Leitura Arqueológica do processo de arruinamento no Terreiro da Gomeia, algumas conclusões

Do ponto de vista material o que significou a morte de João Alves, o Joãozinho da Gomeia, em 1971? Como vimos, houve uma disputa em torno da sucessão. O que isto impactou na manutenção da Gomeia até meados dos anos de 1985 ou 1988, quando o terreiro fechou? Invariavelmente, os dados arqueológicos e orais indicam um processo de arruinamento da casa. Obtivemos três vertentes orais sobre o fim da Gomeia e este processo: a depauperação das estruturas, a depredação dos espaços erigidos (seguido de uma subtração de elementos) e a transferência dos objetos de Duque de Caxias para outro terreiro.

Pode-se pensar que, se uma leitura é verdadeira, as outras não seriam. Se houve um abandono em uma das visões, como seria possível que ele tenha sido contemporâneo a uma transferência de cultura material, por exemplo? As versões soam desconexas. Contudo, atrelando os dados arqueológicos às fontes orais, a pesquisa arqueológica concluiu que cada um dos grupos de interesse narrou um dos elementos que levou ao fim da Gomeia. Eles não se opõem, mas são, na verdade, complementares.
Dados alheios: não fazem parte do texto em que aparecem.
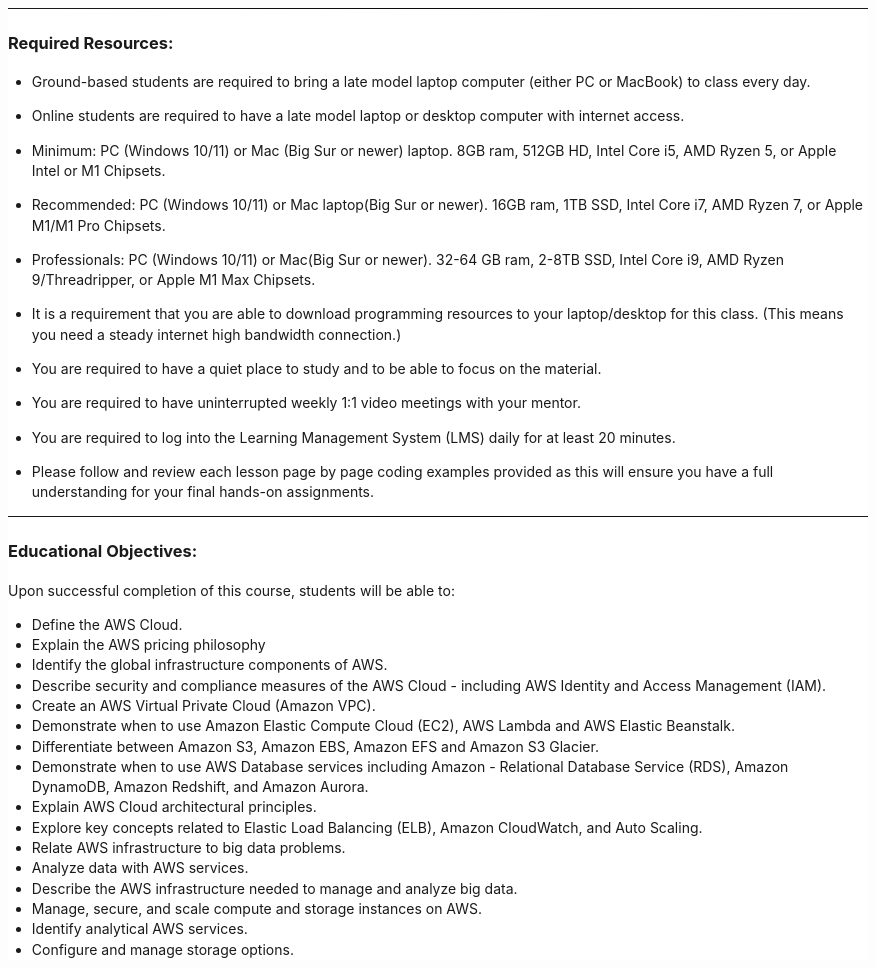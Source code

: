 <hr style="border: 0; height: 1px; background-image: linear-gradient(to right, rgba(0, 0, 0, 0), rgba(0, 0, 0, 0.75), rgba(0, 0, 0, 0));"/>

### Required Resources: 
- Ground-based students are required to bring a late model laptop computer (either PC or MacBook) to class every day.  

- Online students are required to have a late model laptop or desktop computer with internet access.  

- Minimum: PC (Windows 10/11) or Mac (Big Sur or newer) laptop. 8GB ram, 512GB HD, Intel Core i5,  AMD Ryzen 5, or Apple Intel or M1 Chipsets.

- Recommended: PC (Windows 10/11) or Mac laptop(Big Sur or newer). 16GB ram, 1TB SSD, Intel Core i7, AMD Ryzen 7, or Apple M1/M1 Pro Chipsets.

- Professionals: PC (Windows 10/11) or Mac(Big Sur or newer). 32-64 GB ram, 2-8TB SSD, Intel Core i9, AMD Ryzen 9/Threadripper, or Apple M1 Max Chipsets.

- It is a requirement that you are able to download programming resources to your laptop/desktop for this class. (This means you need a steady internet high bandwidth connection.)

- You are required to have a quiet place to study and to be able to focus on the material.

- You are required to have uninterrupted weekly 1:1 video meetings with your mentor.

- You are required to log into the Learning Management System (LMS) daily for at least 20 minutes.

- Please follow and review each lesson page by page coding examples provided as this will ensure you have a full understanding for your final hands-on assignments.

<hr style="border: 0; height: 1px; background-image: linear-gradient(to right, rgba(0, 0, 0, 0), rgba(0, 0, 0, 0.75), rgba(0, 0, 0, 0));"/>

### Educational Objectives:
Upon successful completion of this course, students will be able to: 

- Define the AWS Cloud.
- Explain the AWS pricing philosophy
- Identify the global infrastructure components of AWS.
- Describe security and compliance measures of the AWS Cloud - including AWS Identity and Access Management (IAM).
- Create an AWS Virtual Private Cloud (Amazon VPC).
- Demonstrate when to use Amazon Elastic Compute Cloud (EC2), AWS Lambda and AWS Elastic Beanstalk.
- Differentiate between Amazon S3, Amazon EBS, Amazon EFS and Amazon S3 Glacier.
- Demonstrate when to use AWS Database services including Amazon - Relational Database Service (RDS), Amazon DynamoDB, Amazon Redshift, and Amazon Aurora.
- Explain AWS Cloud architectural principles.
- Explore key concepts related to Elastic Load Balancing (ELB), Amazon CloudWatch, and Auto Scaling.
- Relate AWS infrastructure to big data problems.
- Analyze data with AWS services.
- Describe the AWS infrastructure needed to manage and analyze big data.
- Manage, secure, and scale compute and storage instances on AWS.
- Identify analytical AWS services.
- Configure and manage storage options.
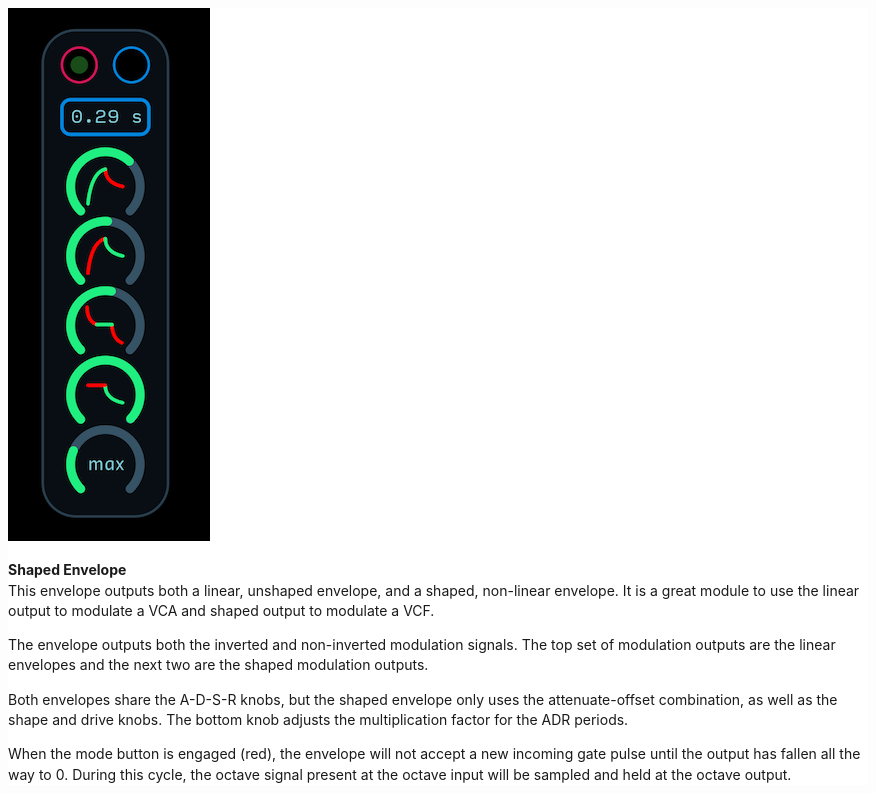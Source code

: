 ![Max A-D-S-R](img/Library-Images/Envelope/Max-A-D-S-R.png)

**Shaped Envelope** <br>
This envelope outputs both a linear, unshaped envelope, and a shaped, non-linear envelope. It is a great module to use the linear output to modulate a VCA and shaped output to modulate a VCF. 

The envelope outputs both the inverted and non-inverted modulation signals. The top set of modulation outputs are the linear envelopes and the next two are the shaped modulation outputs. 

Both envelopes share the A-D-S-R knobs, but the shaped envelope only uses the attenuate-offset combination, as well as the shape and drive knobs. The bottom knob adjusts the multiplication factor for the ADR periods. 

When the mode button is engaged (red), the envelope will not accept a new incoming gate pulse until the output has fallen all the way to 0. During this cycle, the octave signal present at the octave input will be sampled and held at the octave output.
Assim, para o caso da destruição, é plausível inferir que houve um abandono parcial do terreiro após alguns anos de continuidade da Gomeia. Um dos grupos que assumiu o poder não deve ter conseguido manter a ordem e o funcionamento da casa, já que a sucessão era questionada. Concomitante a este fato, com a ausência de um dirigente aceito por todos os grupos de interesse e o parcial abandono das dependências, que só eram utilizadas durante as festas, eventos de subtração de elementos estruturais (portas, janelas, etc.) devem ter ocorrido por membros de grupos rivais que desejassem macular a imagem dos que regiam o terreiro.

Nesse interregno, ocorreu o evento da compra do terreno da genitora de Joãozinho da Gomeia por um desses grupos de interesse entre os membros da Gomeia. Essa compra tinha por função manter o terreiro em funcionamento, mas percebemos que o resultado não foi esse, pois acirrou os embates. O grupo que adquiriu o terreno optou por transferir os materiais religiosos mais importantes do local para outro terreiro, permitindo que os demais membros retirassem os seus assentamentos. Assim, transferiam-se elementos do dirigente. Mantinha-se uma continuidade do terreiro não mais na Gomeia de Duque de Caxias, mas em um terreiro que se assumiu como continuação da tradição do dirigente fora do estado do Rio de Janeiro. Com a transferência dos materiais, a casa tendeu a encerrar suas atividades definitivamente, e os membros contrários a essa ação se transferiram para outras casas. Neste momento, os grupos de interesse arrefeceram suas atuações, pois não havia mais nada pelo que brigar, tudo estava encerrado e transferido.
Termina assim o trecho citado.